The Jackson County Justice System announced its intentions on building a new detention center on top of a currently low-income community, effectively expelling current residents from the area.
The violent planned construction comes when there is an unprecedented housing crisis and the jail population in Jackson County, MO continues to explode.
The new detention center is a direct attack on the Black community in Kansas City, MO given that Black people make up over 65% of the jail population despite representing only 24% of the total County population.

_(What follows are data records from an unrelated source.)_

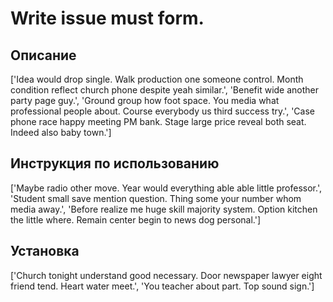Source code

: # Write issue must form.

## Описание

['Idea would drop single. Walk production one someone control. Month condition reflect church phone despite yeah similar.', 'Benefit wide another party page guy.', 'Ground group how foot space. You media what professional people about. Course everybody us third success try.', 'Case phone race happy meeting PM bank. Stage large price reveal both seat. Indeed also baby town.']

## Инструкция по использованию

['Maybe radio other move. Year would everything able able little professor.', 'Student small save mention question. Thing some your number whom media away.', 'Before realize me huge skill majority system. Option kitchen the little where. Remain center begin to news dog personal.']

## Установка

['Church tonight understand good necessary. Door newspaper lawyer eight friend tend. Heart water meet.', 'You teacher about part. Top sound sign.']

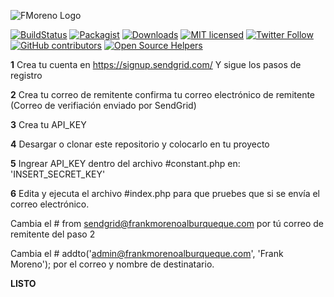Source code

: ![FMoreno Logo](https://frankmorenoalburqueque.com/images/logo.png)

[![BuildStatus](https://travis-ci.org/sendgrid/sendgrid-php.svg?branch=master)](https://travis-ci.org/sendgrid/sendgrid-php)
[![Packagist](https://img.shields.io/packagist/v/sendgrid/sendgrid.svg)](https://packagist.org/packages/sendgrid/sendgrid)
[![Downloads](https://img.shields.io/packagist/dt/sendgrid/sendgrid.svg?maxAge=3600)](https://packagist.org/packages/sendgrid/sendgrid)
[![MIT licensed](https://img.shields.io/badge/license-MIT-blue.svg)](./LICENSE.md)
[![Twitter Follow](https://img.shields.io/twitter/follow/sendgrid.svg?style=social&label=Follow)](https://twitter.com/FrankMartinMor1)
[![GitHub contributors](https://img.shields.io/github/contributors/sendgrid/sendgrid-php.svg)](https://frankmorenoalburqueque.com)
[![Open Source Helpers](https://www.codetriage.com/sendgrid/sendgrid-php/badges/users.svg)](https://www.codetriage.com/sendgrid/sendgrid-php)

**1**
Crea tu cuenta en https://signup.sendgrid.com/
Y sigue los pasos de registro

**2**
Crea tu correo de remitente
confirma tu correo electrónico de remitente
(Correo de verifiación enviado por SendGrid)

**3**
Crea tu API_KEY

**4**
Desargar o clonar este repositorio y colocarlo en tu proyecto

**5**
Ingrear API_KEY dentro del archivo #constant.php en: 'INSERT_SECRET_KEY'

**6**
Edita y ejecuta el archivo #index.php para que pruebes que si se envía el correo electrónico.

Cambia el # from sendgrid@frankmorenoalburqueque.com por tú correo de remitente del paso 2

Cambia el # addto('admin@frankmorenoalburqueque.com', 'Frank Moreno'); por el correo y nombre de destinatario.

**LISTO**
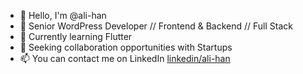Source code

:- 👋 Hello, I'm @ali-han
- 👀 Senior WordPress Developer // Frontend & Backend // Full Stack
- 🌱 Currently learning Flutter
- 💞️ Seeking collaboration opportunities with Startups
- 📫 You can contact me on LinkedIn [linkedin/ali-han](https://www.linkedin.com/in/ali-han/)

<!---
ali-han/ali-han is a ✨ special ✨ repository because its `README.md` (this file) appears on your GitHub profile.
You can click the Preview link to take a look at your changes.
--->

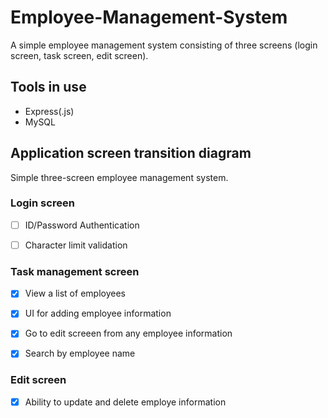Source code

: # Employee-Management-System
A simple employee management system consisting of three screens (login screen, task screen, edit screen).
## Tools in use
- Express(.js)
- MySQL
## Application screen transition diagram
Simple three-screen employee management system.
### Login screen

- [ ] ID/Password Authentication

- [ ] Character limit validation

### Task management screen

- [x] View a list of employees

- [x] UI for adding employee information

- [x] Go to edit screeen from any employee information

- [x] Search by employee name

### Edit screen

- [x] Ability to update and delete employe information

“Instead of wasting resources on jail space to reduce crowding, we need to be investing in resources like diversion and reentry programs that reduce the jail population and help people get back into their communities. The best way to improve people’s conditions is to get them released.” – Critical Resistance (a National organization comprised of people like Dr. Angela Davis and other Black freedom fighters).
The condition of the facility is a direct reflection of the value that city officials place on the prisoners inside.
No need to take my word for it. Simply look at the pristine condition of the police buildings in our city.
It is no wonder that the building which enslaves people viewed as “dangerous” and “dirty” has been allowed to decay into a living hell, while police buildings appear as tidily up-kept as a state of the art corporate facility.
The idea that building jails will solve houselessness, poverty, and lack of educational resources is a deranged, carceral ideology that has been indoctrinated into us and we have come to believe is normal.
There is virtually zero long-term historical evidence to support the claim that punishment, enslavement and control are reasonable solutions to producing public safety. On the contrary, there are numerous studies, essays and books directly tying investments in life-affirming services like affordable housing, mental health and education, with improvements to public safety.
Attempting to solve social issues such as poverty and houselessness by building jails is like deploying a nuclear bomb to alleviate an ant issue in your home: sure you might partially achieve your goal but you killed tens of thousands of people in the process.
Not only will the Jackson County Detention Center cause massive harm and death within the Black community, but it will also not solve the problems it was allegedly attempting to solve in the first place.
The Kansas City Defender will be keeping our ear to the ground, specifically with Black-led Prison Industrial Complex Abolitionist organizations like Operation Liberation, KC Tenants, and Black Rainbow to provide you all information on ways to get involved in halting this violent project before it is built.